Wenn 2 mm Internal benutzt werden, müssen die Spitzen, je nach Materialdicke (sind ja leider nicht alle gleich), um ca. 20 cm bis 22 cm eingekürzt werden, es bleiben immer noch geung von der Spitze übrig (ca. 38 cm) damit es nicht so aussieht wie ein halb aufgerauchter Zigarrenstummel|supergri 
Meine Z7 ist nach einkürzen der Spitze mit Miniextension immer noch etwas über 13,00 m lang. 




Borg schrieb:


> Die Balance ist bei beiden Ruten für mein Gefühl sehr gut. Auch wenn die Z7 einen wesentlich filigraneren Eindruck macht, stehen beide Ruten quasi wie eine Eins. Ich habs jetzt net nachgemessen, aber bei der Z4 habe ich zumindest subjektiv das Gefühl, dass die nen Tacken gerader und stabiler steht bei 13m als die Z7.



Bei 13,00 m sind beide Ruten ohne die Miniextension von der Balance her wirklich nahezu identisch, mit Miniextension aber steht die Z7 aus meiner Sicht eindeutig besser, richtig bemerkbar macht sich der geringe Gewichtsunterschied der Grundruten Z4 zur Z7 von gerade mal 61 g erst wenn man die Z4 und Z7 in 14,50 m und mehr fischt denn dann wird die Z4 doch recht schwer und hängt aus meiner Sicht mehr durch.
Das könnte aus meiner Sicht an den unterschiedlichen
Die die Teile 1 bis 4 bei den Ruten Z1/Z3/Z4/Z7 identisch sind ist aus meiner Sicht das Teil 5 welches für die Ruten Z4/Z7 am unteren Ende unterschiedliche Durchmesser aufweist und damit wohl für den gefühlten Unterschied in der Balance bei den beiden angesprochenen Ruten sorgt.
Aber wie geschrieben das ist meine Sicht der Dinge.



Borg schrieb:


> Was mich bei der Z4 ein wenig stört, ist das goldene Handteil, aber das ist ja Geschmackssache.
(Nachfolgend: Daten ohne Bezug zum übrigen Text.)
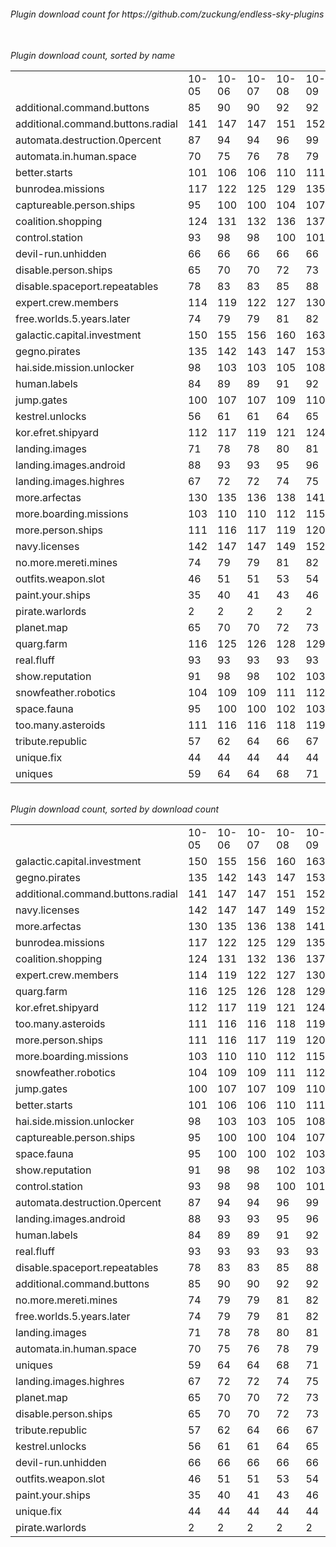 <h6>Plugin download count for https://github.com/zuckung/endless-sky-plugins<br>
<br>
<h6>Plugin download count, sorted by name<br>
<table>
	<tr>
		<td></td>
		<td>10-05</td>
		<td>10-06</td>
		<td>10-07</td>
		<td>10-08</td>
		<td>10-09</td>
		<td>10-10</td>
		<td>10-11</td>
		<td>today +</td>
	</tr>
	<tr>
		<td>additional.command.buttons</td>
		<td>85</td>
		<td>90</td>
		<td>90</td>
		<td>92</td>
		<td>92</td>
		<td>92</td>
		<td>92</td>
		<td></td>
	</tr>
	<tr>
		<td>additional.command.buttons.radial</td>
		<td>141</td>
		<td>147</td>
		<td>147</td>
		<td>151</td>
		<td>152</td>
		<td>156</td>
		<td>157</td>
		<td>+ 1</td>
	</tr>
	<tr>
		<td>automata.destruction.0percent</td>
		<td>87</td>
		<td>94</td>
		<td>94</td>
		<td>96</td>
		<td>99</td>
		<td>99</td>
		<td>100</td>
		<td>+ 1</td>
	</tr>
	<tr>
		<td>automata.in.human.space</td>
		<td>70</td>
		<td>75</td>
		<td>76</td>
		<td>78</td>
		<td>79</td>
		<td>79</td>
		<td>80</td>
		<td>+ 1</td>
	</tr>
	<tr>
		<td>better.starts</td>
		<td>101</td>
		<td>106</td>
		<td>106</td>
		<td>110</td>
		<td>111</td>
		<td>111</td>
		<td>112</td>
		<td>+ 1</td>
	</tr>
	<tr>
		<td>bunrodea.missions</td>
		<td>117</td>
		<td>122</td>
		<td>125</td>
		<td>129</td>
		<td>135</td>
		<td>139</td>
		<td>142</td>
		<td>+ 3</td>
	</tr>
	<tr>
		<td>captureable.person.ships</td>
		<td>95</td>
		<td>100</td>
		<td>100</td>
		<td>104</td>
		<td>107</td>
		<td>109</td>
		<td>110</td>
		<td>+ 1</td>
	</tr>
	<tr>
		<td>coalition.shopping</td>
		<td>124</td>
		<td>131</td>
		<td>132</td>
		<td>136</td>
		<td>137</td>
		<td>137</td>
		<td>138</td>
		<td>+ 1</td>
	</tr>
	<tr>
		<td>control.station</td>
		<td>93</td>
		<td>98</td>
		<td>98</td>
		<td>100</td>
		<td>101</td>
		<td>105</td>
		<td>106</td>
		<td>+ 1</td>
	</tr>
	<tr>
		<td>devil-run.unhidden</td>
		<td>66</td>
		<td>66</td>
		<td>66</td>
		<td>66</td>
		<td>66</td>
		<td>66</td>
		<td>66</td>
		<td></td>
	</tr>
	<tr>
		<td>disable.person.ships</td>
		<td>65</td>
		<td>70</td>
		<td>70</td>
		<td>72</td>
		<td>73</td>
		<td>73</td>
		<td>74</td>
		<td>+ 1</td>
	</tr>
	<tr>
		<td>disable.spaceport.repeatables</td>
		<td>78</td>
		<td>83</td>
		<td>83</td>
		<td>85</td>
		<td>88</td>
		<td>91</td>
		<td>92</td>
		<td>+ 1</td>
	</tr>
	<tr>
		<td>expert.crew.members</td>
		<td>114</td>
		<td>119</td>
		<td>122</td>
		<td>127</td>
		<td>130</td>
		<td>133</td>
		<td>134</td>
		<td>+ 1</td>
	</tr>
	<tr>
		<td>free.worlds.5.years.later</td>
		<td>74</td>
		<td>79</td>
		<td>79</td>
		<td>81</td>
		<td>82</td>
		<td>82</td>
		<td>83</td>
		<td>+ 1</td>
	</tr>
	<tr>
		<td>galactic.capital.investment</td>
		<td>150</td>
		<td>155</td>
		<td>156</td>
		<td>160</td>
		<td>163</td>
		<td>167</td>
		<td>168</td>
		<td>+ 1</td>
	</tr>
	<tr>
		<td>gegno.pirates</td>
		<td>135</td>
		<td>142</td>
		<td>143</td>
		<td>147</td>
		<td>153</td>
		<td>155</td>
		<td>158</td>
		<td>+ 3</td>
	</tr>
	<tr>
		<td>hai.side.mission.unlocker</td>
		<td>98</td>
		<td>103</td>
		<td>103</td>
		<td>105</td>
		<td>108</td>
		<td>108</td>
		<td>111</td>
		<td>+ 3</td>
	</tr>
	<tr>
		<td>human.labels</td>
		<td>84</td>
		<td>89</td>
		<td>89</td>
		<td>91</td>
		<td>92</td>
		<td>92</td>
		<td>95</td>
		<td>+ 3</td>
	</tr>
	<tr>
		<td>jump.gates</td>
		<td>100</td>
		<td>107</td>
		<td>107</td>
		<td>109</td>
		<td>110</td>
		<td>110</td>
		<td>115</td>
		<td>+ 5</td>
	</tr>
	<tr>
		<td>kestrel.unlocks</td>
		<td>56</td>
		<td>61</td>
		<td>61</td>
		<td>64</td>
		<td>65</td>
		<td>65</td>
		<td>66</td>
		<td>+ 1</td>
	</tr>
	<tr>
		<td>kor.efret.shipyard</td>
		<td>112</td>
		<td>117</td>
		<td>119</td>
		<td>121</td>
		<td>124</td>
		<td>126</td>
		<td>129</td>
		<td>+ 3</td>
	</tr>
	<tr>
		<td>landing.images</td>
		<td>71</td>
		<td>78</td>
		<td>78</td>
		<td>80</td>
		<td>81</td>
		<td>81</td>
		<td>82</td>
		<td>+ 1</td>
	</tr>
	<tr>
		<td>landing.images.android</td>
		<td>88</td>
		<td>93</td>
		<td>93</td>
		<td>95</td>
		<td>96</td>
		<td>98</td>
		<td>99</td>
		<td>+ 1</td>
	</tr>
	<tr>
		<td>landing.images.highres</td>
		<td>67</td>
		<td>72</td>
		<td>72</td>
		<td>74</td>
		<td>75</td>
		<td>75</td>
		<td>76</td>
		<td>+ 1</td>
	</tr>
	<tr>
		<td>more.arfectas</td>
		<td>130</td>
		<td>135</td>
		<td>136</td>
		<td>138</td>
		<td>141</td>
		<td>141</td>
		<td>142</td>
		<td>+ 1</td>
	</tr>
	<tr>
		<td>more.boarding.missions</td>
		<td>103</td>
		<td>110</td>
		<td>110</td>
		<td>112</td>
		<td>115</td>
		<td>117</td>
		<td>120</td>
		<td>+ 3</td>
	</tr>
	<tr>
		<td>more.person.ships</td>
		<td>111</td>
		<td>116</td>
		<td>117</td>
		<td>119</td>
		<td>120</td>
		<td>124</td>
		<td>125</td>
		<td>+ 1</td>
	</tr>
	<tr>
		<td>navy.licenses</td>
		<td>142</td>
		<td>147</td>
		<td>147</td>
		<td>149</td>
		<td>152</td>
		<td>152</td>
		<td>153</td>
		<td>+ 1</td>
	</tr>
	<tr>
		<td>no.more.mereti.mines</td>
		<td>74</td>
		<td>79</td>
		<td>79</td>
		<td>81</td>
		<td>82</td>
		<td>82</td>
		<td>83</td>
		<td>+ 1</td>
	</tr>
	<tr>
		<td>outfits.weapon.slot</td>
		<td>46</td>
		<td>51</td>
		<td>51</td>
		<td>53</td>
		<td>54</td>
		<td>56</td>
		<td>57</td>
		<td>+ 1</td>
	</tr>
	<tr>
		<td>paint.your.ships</td>
		<td>35</td>
		<td>40</td>
		<td>41</td>
		<td>43</td>
		<td>46</td>
		<td>48</td>
		<td>51</td>
		<td>+ 3</td>
	</tr>
	<tr>
		<td>pirate.warlords</td>
		<td>2</td>
		<td>2</td>
		<td>2</td>
		<td>2</td>
		<td>2</td>
		<td>2</td>
		<td>2</td>
		<td></td>
	</tr>
	<tr>
		<td>planet.map</td>
		<td>65</td>
		<td>70</td>
		<td>70</td>
		<td>72</td>
		<td>73</td>
		<td>73</td>
		<td>74</td>
		<td>+ 1</td>
	</tr>
	<tr>
		<td>quarg.farm</td>
		<td>116</td>
		<td>125</td>
		<td>126</td>
		<td>128</td>
		<td>129</td>
		<td>130</td>
		<td>131</td>
		<td>+ 1</td>
	</tr>
	<tr>
		<td>real.fluff</td>
		<td>93</td>
		<td>93</td>
		<td>93</td>
		<td>93</td>
		<td>93</td>
		<td>93</td>
		<td>93</td>
		<td></td>
	</tr>
	<tr>
		<td>show.reputation</td>
		<td>91</td>
		<td>98</td>
		<td>98</td>
		<td>102</td>
		<td>103</td>
		<td>103</td>
		<td>106</td>
		<td>+ 3</td>
	</tr>
	<tr>
		<td>snowfeather.robotics</td>
		<td>104</td>
		<td>109</td>
		<td>109</td>
		<td>111</td>
		<td>112</td>
		<td>114</td>
		<td>115</td>
		<td>+ 1</td>
	</tr>
	<tr>
		<td>space.fauna</td>
		<td>95</td>
		<td>100</td>
		<td>100</td>
		<td>102</td>
		<td>103</td>
		<td>107</td>
		<td>108</td>
		<td>+ 1</td>
	</tr>
	<tr>
		<td>too.many.asteroids</td>
		<td>111</td>
		<td>116</td>
		<td>116</td>
		<td>118</td>
		<td>119</td>
		<td>126</td>
		<td>127</td>
		<td>+ 1</td>
	</tr>
	<tr>
		<td>tribute.republic</td>
		<td>57</td>
		<td>62</td>
		<td>64</td>
		<td>66</td>
		<td>67</td>
		<td>69</td>
		<td>70</td>
		<td>+ 1</td>
	</tr>
	<tr>
		<td>unique.fix</td>
		<td>44</td>
		<td>44</td>
		<td>44</td>
		<td>44</td>
		<td>44</td>
		<td>44</td>
		<td>44</td>
		<td></td>
	</tr>
	<tr>
		<td>uniques</td>
		<td>59</td>
		<td>64</td>
		<td>64</td>
		<td>68</td>
		<td>71</td>
		<td>75</td>
		<td>76</td>
		<td>+ 1</td>
	</tr>
</table>
</h6>
<h6>Plugin download count, sorted by download count<br>
<table>
	<tr>
		<td></td>
		<td>10-05</td>
		<td>10-06</td>
		<td>10-07</td>
		<td>10-08</td>
		<td>10-09</td>
		<td>10-10</td>
		<td>10-11</td>
		<td>today +</td>
	</tr>
	<tr>
		<td>galactic.capital.investment</td>
		<td>150</td>
		<td>155</td>
		<td>156</td>
		<td>160</td>
		<td>163</td>
		<td>167</td>
		<td>168</td>
		<td>+ 1</td>
	</tr>
	<tr>
		<td>gegno.pirates</td>
		<td>135</td>
		<td>142</td>
		<td>143</td>
		<td>147</td>
		<td>153</td>
		<td>155</td>
		<td>158</td>
		<td>+ 3</td>
	</tr>
	<tr>
		<td>additional.command.buttons.radial</td>
		<td>141</td>
		<td>147</td>
		<td>147</td>
		<td>151</td>
		<td>152</td>
		<td>156</td>
		<td>157</td>
		<td>+ 1</td>
	</tr>
	<tr>
		<td>navy.licenses</td>
		<td>142</td>
		<td>147</td>
		<td>147</td>
		<td>149</td>
		<td>152</td>
		<td>152</td>
		<td>153</td>
		<td>+ 1</td>
	</tr>
	<tr>
		<td>more.arfectas</td>
		<td>130</td>
		<td>135</td>
		<td>136</td>
		<td>138</td>
		<td>141</td>
		<td>141</td>
		<td>142</td>
		<td>+ 1</td>
	</tr>
	<tr>
		<td>bunrodea.missions</td>
		<td>117</td>
		<td>122</td>
		<td>125</td>
		<td>129</td>
		<td>135</td>
		<td>139</td>
		<td>142</td>
		<td>+ 3</td>
	</tr>
	<tr>
		<td>coalition.shopping</td>
		<td>124</td>
		<td>131</td>
		<td>132</td>
		<td>136</td>
		<td>137</td>
		<td>137</td>
		<td>138</td>
		<td>+ 1</td>
	</tr>
	<tr>
		<td>expert.crew.members</td>
		<td>114</td>
		<td>119</td>
		<td>122</td>
		<td>127</td>
		<td>130</td>
		<td>133</td>
		<td>134</td>
		<td>+ 1</td>
	</tr>
	<tr>
		<td>quarg.farm</td>
		<td>116</td>
		<td>125</td>
		<td>126</td>
		<td>128</td>
		<td>129</td>
		<td>130</td>
		<td>131</td>
		<td>+ 1</td>
	</tr>
	<tr>
		<td>kor.efret.shipyard</td>
		<td>112</td>
		<td>117</td>
		<td>119</td>
		<td>121</td>
		<td>124</td>
		<td>126</td>
		<td>129</td>
		<td>+ 3</td>
	</tr>
	<tr>
		<td>too.many.asteroids</td>
		<td>111</td>
		<td>116</td>
		<td>116</td>
		<td>118</td>
		<td>119</td>
		<td>126</td>
		<td>127</td>
		<td>+ 1</td>
	</tr>
	<tr>
		<td>more.person.ships</td>
		<td>111</td>
		<td>116</td>
		<td>117</td>
		<td>119</td>
		<td>120</td>
		<td>124</td>
		<td>125</td>
		<td>+ 1</td>
	</tr>
	<tr>
		<td>more.boarding.missions</td>
		<td>103</td>
		<td>110</td>
		<td>110</td>
		<td>112</td>
		<td>115</td>
		<td>117</td>
		<td>120</td>
		<td>+ 3</td>
	</tr>
	<tr>
		<td>snowfeather.robotics</td>
		<td>104</td>
		<td>109</td>
		<td>109</td>
		<td>111</td>
		<td>112</td>
		<td>114</td>
		<td>115</td>
		<td>+ 1</td>
	</tr>
	<tr>
		<td>jump.gates</td>
		<td>100</td>
		<td>107</td>
		<td>107</td>
		<td>109</td>
		<td>110</td>
		<td>110</td>
		<td>115</td>
		<td>+ 5</td>
	</tr>
	<tr>
		<td>better.starts</td>
		<td>101</td>
		<td>106</td>
		<td>106</td>
		<td>110</td>
		<td>111</td>
		<td>111</td>
		<td>112</td>
		<td>+ 1</td>
	</tr>
	<tr>
		<td>hai.side.mission.unlocker</td>
		<td>98</td>
		<td>103</td>
		<td>103</td>
		<td>105</td>
		<td>108</td>
		<td>108</td>
		<td>111</td>
		<td>+ 3</td>
	</tr>
	<tr>
		<td>captureable.person.ships</td>
		<td>95</td>
		<td>100</td>
		<td>100</td>
		<td>104</td>
		<td>107</td>
		<td>109</td>
		<td>110</td>
		<td>+ 1</td>
	</tr>
	<tr>
		<td>space.fauna</td>
		<td>95</td>
		<td>100</td>
		<td>100</td>
		<td>102</td>
		<td>103</td>
		<td>107</td>
		<td>108</td>
		<td>+ 1</td>
	</tr>
	<tr>
		<td>show.reputation</td>
		<td>91</td>
		<td>98</td>
		<td>98</td>
		<td>102</td>
		<td>103</td>
		<td>103</td>
		<td>106</td>
		<td>+ 3</td>
	</tr>
	<tr>
		<td>control.station</td>
		<td>93</td>
		<td>98</td>
		<td>98</td>
		<td>100</td>
		<td>101</td>
		<td>105</td>
		<td>106</td>
		<td>+ 1</td>
	</tr>
	<tr>
		<td>automata.destruction.0percent</td>
		<td>87</td>
		<td>94</td>
		<td>94</td>
		<td>96</td>
		<td>99</td>
		<td>99</td>
		<td>100</td>
		<td>+ 1</td>
	</tr>
	<tr>
		<td>landing.images.android</td>
		<td>88</td>
		<td>93</td>
		<td>93</td>
		<td>95</td>
		<td>96</td>
		<td>98</td>
		<td>99</td>
		<td>+ 1</td>
	</tr>
	<tr>
		<td>human.labels</td>
		<td>84</td>
		<td>89</td>
		<td>89</td>
		<td>91</td>
		<td>92</td>
		<td>92</td>
		<td>95</td>
		<td>+ 3</td>
	</tr>
	<tr>
		<td>real.fluff</td>
		<td>93</td>
		<td>93</td>
		<td>93</td>
		<td>93</td>
		<td>93</td>
		<td>93</td>
		<td>93</td>
		<td></td>
	</tr>
	<tr>
		<td>disable.spaceport.repeatables</td>
		<td>78</td>
		<td>83</td>
		<td>83</td>
		<td>85</td>
		<td>88</td>
		<td>91</td>
		<td>92</td>
		<td>+ 1</td>
	</tr>
	<tr>
		<td>additional.command.buttons</td>
		<td>85</td>
		<td>90</td>
		<td>90</td>
		<td>92</td>
		<td>92</td>
		<td>92</td>
		<td>92</td>
		<td></td>
	</tr>
	<tr>
		<td>no.more.mereti.mines</td>
		<td>74</td>
		<td>79</td>
		<td>79</td>
		<td>81</td>
		<td>82</td>
		<td>82</td>
		<td>83</td>
		<td>+ 1</td>
	</tr>
	<tr>
		<td>free.worlds.5.years.later</td>
		<td>74</td>
		<td>79</td>
		<td>79</td>
		<td>81</td>
		<td>82</td>
		<td>82</td>
		<td>83</td>
		<td>+ 1</td>
	</tr>
	<tr>
		<td>landing.images</td>
		<td>71</td>
		<td>78</td>
		<td>78</td>
		<td>80</td>
		<td>81</td>
		<td>81</td>
		<td>82</td>
		<td>+ 1</td>
	</tr>
	<tr>
		<td>automata.in.human.space</td>
		<td>70</td>
		<td>75</td>
		<td>76</td>
		<td>78</td>
		<td>79</td>
		<td>79</td>
		<td>80</td>
		<td>+ 1</td>
	</tr>
	<tr>
		<td>uniques</td>
		<td>59</td>
		<td>64</td>
		<td>64</td>
		<td>68</td>
		<td>71</td>
		<td>75</td>
		<td>76</td>
		<td>+ 1</td>
	</tr>
	<tr>
		<td>landing.images.highres</td>
		<td>67</td>
		<td>72</td>
		<td>72</td>
		<td>74</td>
		<td>75</td>
		<td>75</td>
		<td>76</td>
		<td>+ 1</td>
	</tr>
	<tr>
		<td>planet.map</td>
		<td>65</td>
		<td>70</td>
		<td>70</td>
		<td>72</td>
		<td>73</td>
		<td>73</td>
		<td>74</td>
		<td>+ 1</td>
	</tr>
	<tr>
		<td>disable.person.ships</td>
		<td>65</td>
		<td>70</td>
		<td>70</td>
		<td>72</td>
		<td>73</td>
		<td>73</td>
		<td>74</td>
		<td>+ 1</td>
	</tr>
	<tr>
		<td>tribute.republic</td>
		<td>57</td>
		<td>62</td>
		<td>64</td>
		<td>66</td>
		<td>67</td>
		<td>69</td>
		<td>70</td>
		<td>+ 1</td>
	</tr>
	<tr>
		<td>kestrel.unlocks</td>
		<td>56</td>
		<td>61</td>
		<td>61</td>
		<td>64</td>
		<td>65</td>
		<td>65</td>
		<td>66</td>
		<td>+ 1</td>
	</tr>
	<tr>
		<td>devil-run.unhidden</td>
		<td>66</td>
		<td>66</td>
		<td>66</td>
		<td>66</td>
		<td>66</td>
		<td>66</td>
		<td>66</td>
		<td></td>
	</tr>
	<tr>
		<td>outfits.weapon.slot</td>
		<td>46</td>
		<td>51</td>
		<td>51</td>
		<td>53</td>
		<td>54</td>
		<td>56</td>
		<td>57</td>
		<td>+ 1</td>
	</tr>
	<tr>
		<td>paint.your.ships</td>
		<td>35</td>
		<td>40</td>
		<td>41</td>
		<td>43</td>
		<td>46</td>
		<td>48</td>
		<td>51</td>
		<td>+ 3</td>
	</tr>
	<tr>
		<td>unique.fix</td>
		<td>44</td>
		<td>44</td>
		<td>44</td>
		<td>44</td>
		<td>44</td>
		<td>44</td>
		<td>44</td>
		<td></td>
	</tr>
	<tr>
		<td>pirate.warlords</td>
		<td>2</td>
		<td>2</td>
		<td>2</td>
		<td>2</td>
		<td>2</td>
		<td>2</td>
		<td>2</td>
		<td></td>
	</tr>
</table>
</h6>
Die Z4 in der Farbe der Z7 und dann wäre das genau MEINE Rute! #6...aber ich liebe sie auch in Gold |supergri.
> 
> Gruß,
> Borg



Das mit dem Handteil ist doch leicht lösbar, entwerder lackieren oder gegen das Handteil der Z7 tauschen.|supergri


----------



## fischer781 (25. Juni 2010)

*AW: Koprute 13m Browning Xitan Z4 oder Z7*

hallo brassenwilli,

welcher inneneinsatz hat denn eine geringe materialdicke (bei 2mm)? stonfo?
danke


----------



## Brassenwilli (25. Juni 2010)

*AW: Koprute 13m Browning Xitan Z4 oder Z7*



fischer781 schrieb:


> hallo brassenwilli,
> 
> welcher inneneinsatz hat denn eine geringe materialdicke (bei 2mm)? stonfo?
> danke



Vielleicht habe ich das etwas mißverständlich geschrieben, ich meinte die Materialstärke der Spitzen und nicht die Materialstärke der Stonfo Internals.


----------



## dr.exe (25. Juni 2010)

*AW: Koprute 13m Browning Xitan Z4 oder Z7*



Brassenwilli schrieb:


> Vielleicht habe ich das etwas mißverständlich geschrieben, ich meinte die Materialstärke der Spitzen und nicht die Materialstärke der Stonfo Internals.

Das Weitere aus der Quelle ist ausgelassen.